* Required action: Where a record contains a picture, omit it; otherwise reproduce the listing exactly.

* Data for this exercise:
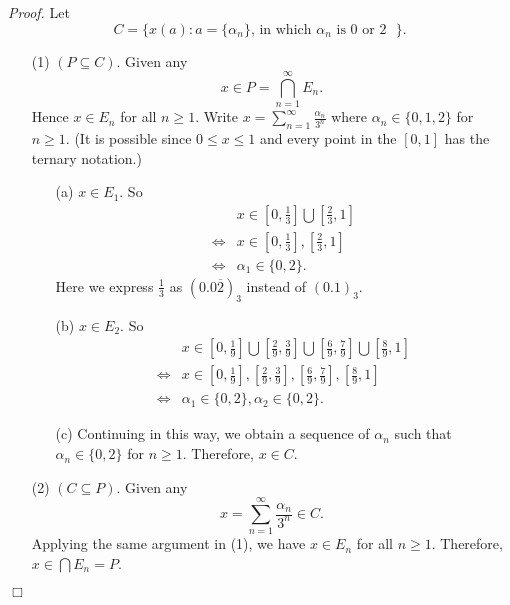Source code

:\documentclass{article}
\begin{document}
\emph{Proof.}
Let
\[
  C = \{ x(a) : \text{$a = \{ \alpha_n \}$, in which $\alpha_n$ is $0$ or $2$ } \}.
\]
\begin{enumerate}
\item[(1)]
$(P \subseteq C)$.
Given any
\[
  x \in P = \bigcap_{n=1}^{\infty} E_n.
\]
Hence $x \in E_n$ for all $n \geq 1$.
Write $x = \sum_{n=1}^{\infty} \frac{\alpha_n}{3^n}$
where $\alpha_n \in \{0,1,2\}$ for $n \geq 1$.
(It is possible since $0 \leq x \leq 1$
and every point in the $[0,1]$ has the ternary notation.)
  \begin{enumerate}
  \item[(a)]
  $x \in E_1$. So
  \begin{align*}
    &x \in \left[ 0,\frac{1}{3} \right] \bigcup \left[ \frac{2}{3},1 \right] \\
    \Longleftrightarrow&
    x \in \left[ 0,\frac{1}{3} \right], \left[ \frac{2}{3},1 \right] \\
    \Longleftrightarrow&
    \alpha_1 \in \{ 0,2 \}.
  \end{align*}
  Here we express $\frac{1}{3}$ as $(0.0\overline{2})_{3}$ instead of $(0.1)_{3}$.
  \item[(b)]
  $x \in E_2$. So
  \begin{align*}
    &x \in
      \left[ 0,\frac{1}{9} \right] \bigcup
      \left[ \frac{2}{9},\frac{3}{9} \right] \bigcup
      \left[ \frac{6}{9},\frac{7}{9} \right] \bigcup
      \left[ \frac{8}{9},1 \right] \\
    \Longleftrightarrow&
    x \in \left[ 0,\frac{1}{9} \right],
      \left[ \frac{2}{9},\frac{3}{9} \right],
      \left[ \frac{6}{9},\frac{7}{9} \right],
      \left[ \frac{8}{9},1 \right] \\
    \Longleftrightarrow&
    \alpha_1 \in \{ 0,2 \},
    \alpha_2 \in \{ 0,2 \}.
  \end{align*}
  \item[(c)]
  Continuing in this way, we obtain a sequence of $\alpha_n$
  such that $\alpha_n \in \{0,2\}$ for $n \geq 1$.
  Therefore, $x \in C$.
  \end{enumerate}
\item[(2)]
$(C \subseteq P)$.
Given any
\[
  x = \sum_{n=1}^{\infty} \frac{\alpha_n}{3^n} \in C.
\]
Applying the same argument in (1), we have
$x \in E_n$ for all $n \geq 1$.
Therefore, $x \in \bigcap E_n = P$.
\end{enumerate}
$\Box$ \\\\
\end{document}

* Answer area:
Source code

:\documentclass{article}
\begin{document}
\emph{Proof.}
Let
\[
  C = \{ x(a) : \text{$a = \{ \alpha_n \}$, in which $\alpha_n$ is $0$ or $2$ } \}.
\]
\begin{enumerate}
\item[(1)]
$(P \subseteq C)$.
Given any
\[
  x \in P = \bigcap_{n=1}^{\infty} E_n.
\]
Hence $x \in E_n$ for all $n \geq 1$.
Write $x = \sum_{n=1}^{\infty} \frac{\alpha_n}{3^n}$
where $\alpha_n \in \{0,1,2\}$ for $n \geq 1$.
(It is possible since $0 \leq x \leq 1$
and every point in the $[0,1]$ has the ternary notation.)
  \begin{enumerate}
  \item[(a)]
  $x \in E_1$. So
  \begin{align*}
    &x \in \left[ 0,\frac{1}{3} \right] \bigcup \left[ \frac{2}{3},1 \right] \\
    \Longleftrightarrow&
    x \in \left[ 0,\frac{1}{3} \right], \left[ \frac{2}{3},1 \right] \\
    \Longleftrightarrow&
    \alpha_1 \in \{ 0,2 \}.
  \end{align*}
  Here we express $\frac{1}{3}$ as $(0.0\overline{2})_{3}$ instead of $(0.1)_{3}$.
  \item[(b)]
  $x \in E_2$. So
  \begin{align*}
    &x \in
      \left[ 0,\frac{1}{9} \right] \bigcup
      \left[ \frac{2}{9},\frac{3}{9} \right] \bigcup
      \left[ \frac{6}{9},\frac{7}{9} \right] \bigcup
      \left[ \frac{8}{9},1 \right] \\
    \Longleftrightarrow&
    x \in \left[ 0,\frac{1}{9} \right],
      \left[ \frac{2}{9},\frac{3}{9} \right],
      \left[ \frac{6}{9},\frac{7}{9} \right],
      \left[ \frac{8}{9},1 \right] \\
    \Longleftrightarrow&
    \alpha_1 \in \{ 0,2 \},
    \alpha_2 \in \{ 0,2 \}.
  \end{align*}
  \item[(c)]
  Continuing in this way, we obtain a sequence of $\alpha_n$
  such that $\alpha_n \in \{0,2\}$ for $n \geq 1$.
  Therefore, $x \in C$.
  \end{enumerate}
\item[(2)]
$(C \subseteq P)$.
Given any
\[
  x = \sum_{n=1}^{\infty} \frac{\alpha_n}{3^n} \in C.
\]
Applying the same argument in (1), we have
$x \in E_n$ for all $n \geq 1$.
Therefore, $x \in \bigcap E_n = P$.
\end{enumerate}
$\Box$ \\\\
\end{document}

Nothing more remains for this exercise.